2. The defense will be loaded again: There's no question it hurts to lose outside linebackers T.J. Watt and Vince Biegel. Cornerback Sojourn Shelton was a four-year starter, and safety Leo Musso was one of the most pleasant surprises of 2016. Still, that leaves seven returning starters for a defense that ranked No. 7 nationally in total defense and No. 4 in scoring defense. Wisconsin returns its entire starting defensive line, with ends Chikwe Obasih and Conor Sheehy, as well as nose tackle Olive Sagapolu. There are four inside linebackers who could start for just about any team in the Big Ten: Jack Cichy, T.J. Edwards, Chris Orr and Ryan Connelly. In the secondary, D'Cota Dixon and Derrick Tindal bring a veteran presence, and Hawaii transfer Nick Nelson is slated to fill Shelton's role. Plus, new defensive coordinator Jim Leonhard is one of the brightest young minds in the college game. If nothing else, the defense will provide Wisconsin with a chance in every game.
3. Quarterback Alex Hornibrook will be even better: Not many redshirt freshmen earn an opportunity to play at Wisconsin, let alone start. But Hornibrook was mature beyond his years when he arrived on campus and wound up starting nine games last year. Of course, he spent much of the season splitting reps with Bart Houston, which made it more difficult to simply cut loose during games. Hornibrook completed 58.6 percent of his passes with nine touchdowns and seven interceptions. With Houston gone, coaches named Hornibrook the unquestioned starter before spring practice even began this year. He'll have a proven receiving target with Jazz Peavy and a solid tight end in Troy Fumagalli, which is a good place to start. Those two combined for 90 catches and seven touchdowns last season. It's not a stretch to suggest Hornibrook could make one of the biggest leaps in production among Big Ten quarterbacks this season. Don't forget the jump former Badgers quarterback Joel Stave made from his freshman to sophomore year. Stave threw six touchdown passes as a redshirt freshman and 22 the following season, which is the most by a sophomore quarterback in Wisconsin history.
4. A more favorable path to the Big Ten championship game: Before Wisconsin can have a chance to win the conference, the Badgers first must win the West. Much was made last season of the supremely difficult early Big Ten schedule for Wisconsin, which played at Michigan State, at Michigan and home against Ohio State to open the conference slate. The Badgers began 1-2 before rallying to win their final six regular-season games to reach the Big Ten championship game. This season, Wisconsin faces a tough road game at Nebraska on Oct. 7 and plays host to Michigan on Nov. 18. Playing Iowa in Camp Randall Stadium and at Minnesota in the regular-season finale could be potential roadblocks as well. But the rest of the schedule seems manageable, with the other crossover games coming against East Division foes Maryland and Indiana, and another 7-2 conference record could be enough to capture the West. Wisconsin demonstrated last season that it could play with any of the major powers in the East, losing by one touchdown apiece to Michigan, Ohio State and, finally, Penn State in the Big Ten championship. The Badgers would love nothing more than another crack at the title this time around.

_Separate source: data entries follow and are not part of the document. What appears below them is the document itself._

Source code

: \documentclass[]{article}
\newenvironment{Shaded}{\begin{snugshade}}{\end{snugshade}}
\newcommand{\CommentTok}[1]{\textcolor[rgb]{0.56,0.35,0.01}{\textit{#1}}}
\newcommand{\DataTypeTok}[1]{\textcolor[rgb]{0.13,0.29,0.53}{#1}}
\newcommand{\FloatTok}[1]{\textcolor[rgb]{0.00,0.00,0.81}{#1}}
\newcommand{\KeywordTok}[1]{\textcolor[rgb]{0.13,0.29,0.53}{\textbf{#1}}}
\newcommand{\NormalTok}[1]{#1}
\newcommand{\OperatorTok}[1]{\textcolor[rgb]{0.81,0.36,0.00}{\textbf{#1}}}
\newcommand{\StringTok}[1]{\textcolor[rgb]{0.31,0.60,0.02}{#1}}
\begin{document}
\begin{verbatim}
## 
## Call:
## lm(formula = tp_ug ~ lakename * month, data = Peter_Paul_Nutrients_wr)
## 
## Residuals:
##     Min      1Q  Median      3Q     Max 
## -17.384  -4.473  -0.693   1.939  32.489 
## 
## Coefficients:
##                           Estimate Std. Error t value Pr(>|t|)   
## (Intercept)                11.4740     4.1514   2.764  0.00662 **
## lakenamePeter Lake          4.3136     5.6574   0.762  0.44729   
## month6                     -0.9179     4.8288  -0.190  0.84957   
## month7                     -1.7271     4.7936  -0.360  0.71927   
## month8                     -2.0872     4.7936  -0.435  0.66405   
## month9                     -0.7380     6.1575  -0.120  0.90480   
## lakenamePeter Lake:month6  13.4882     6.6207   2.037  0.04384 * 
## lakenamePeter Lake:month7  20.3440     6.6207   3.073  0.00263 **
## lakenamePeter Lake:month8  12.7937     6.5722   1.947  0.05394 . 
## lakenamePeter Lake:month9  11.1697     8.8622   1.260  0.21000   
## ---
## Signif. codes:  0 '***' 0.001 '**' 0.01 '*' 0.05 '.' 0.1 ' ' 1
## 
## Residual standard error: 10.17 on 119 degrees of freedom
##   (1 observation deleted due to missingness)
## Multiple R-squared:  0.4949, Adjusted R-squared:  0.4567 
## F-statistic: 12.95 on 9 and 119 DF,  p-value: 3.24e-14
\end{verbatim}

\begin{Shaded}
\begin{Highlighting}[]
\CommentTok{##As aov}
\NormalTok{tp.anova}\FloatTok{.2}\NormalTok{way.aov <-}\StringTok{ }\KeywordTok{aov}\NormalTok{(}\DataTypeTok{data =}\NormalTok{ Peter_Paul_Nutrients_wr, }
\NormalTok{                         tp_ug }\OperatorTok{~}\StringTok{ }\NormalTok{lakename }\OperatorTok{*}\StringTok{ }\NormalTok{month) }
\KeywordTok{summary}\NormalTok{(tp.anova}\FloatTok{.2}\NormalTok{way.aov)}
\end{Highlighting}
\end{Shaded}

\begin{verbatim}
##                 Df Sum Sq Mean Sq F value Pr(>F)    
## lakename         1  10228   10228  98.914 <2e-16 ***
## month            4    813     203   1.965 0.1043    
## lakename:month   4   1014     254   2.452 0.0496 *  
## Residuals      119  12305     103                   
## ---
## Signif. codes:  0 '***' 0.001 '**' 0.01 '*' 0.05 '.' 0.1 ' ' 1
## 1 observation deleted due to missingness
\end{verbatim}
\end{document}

5. Paul Chryst: When athletic director Barry Alvarez hired Chryst in December 2014 as Wisconsin's coach, it wasn't the splashiest move in college football. But Alvarez knew he was getting someone whose consistent approach and understanding of the program made him the perfect fit. In his first two years in charge, Chryst has validated why he was the right man for the job. He is 21-6 overall, 13-4 in the Big Ten and has wins in the National Funding Holiday Bowl and Goodyear Cotton Bowl Classic. But what makes Chryst so good is that he won't spend one second thinking about his accomplishments as he prepares for the 2017 season. His football acumen is impressive, and he has surrounded himself with smart assistant coaches whom he trusts. He has quietly become one of the top coaches in the Big Ten, if not the country. And his meticulous work each week means no team will be more prepared for the grind of a potential championship season than Wisconsin.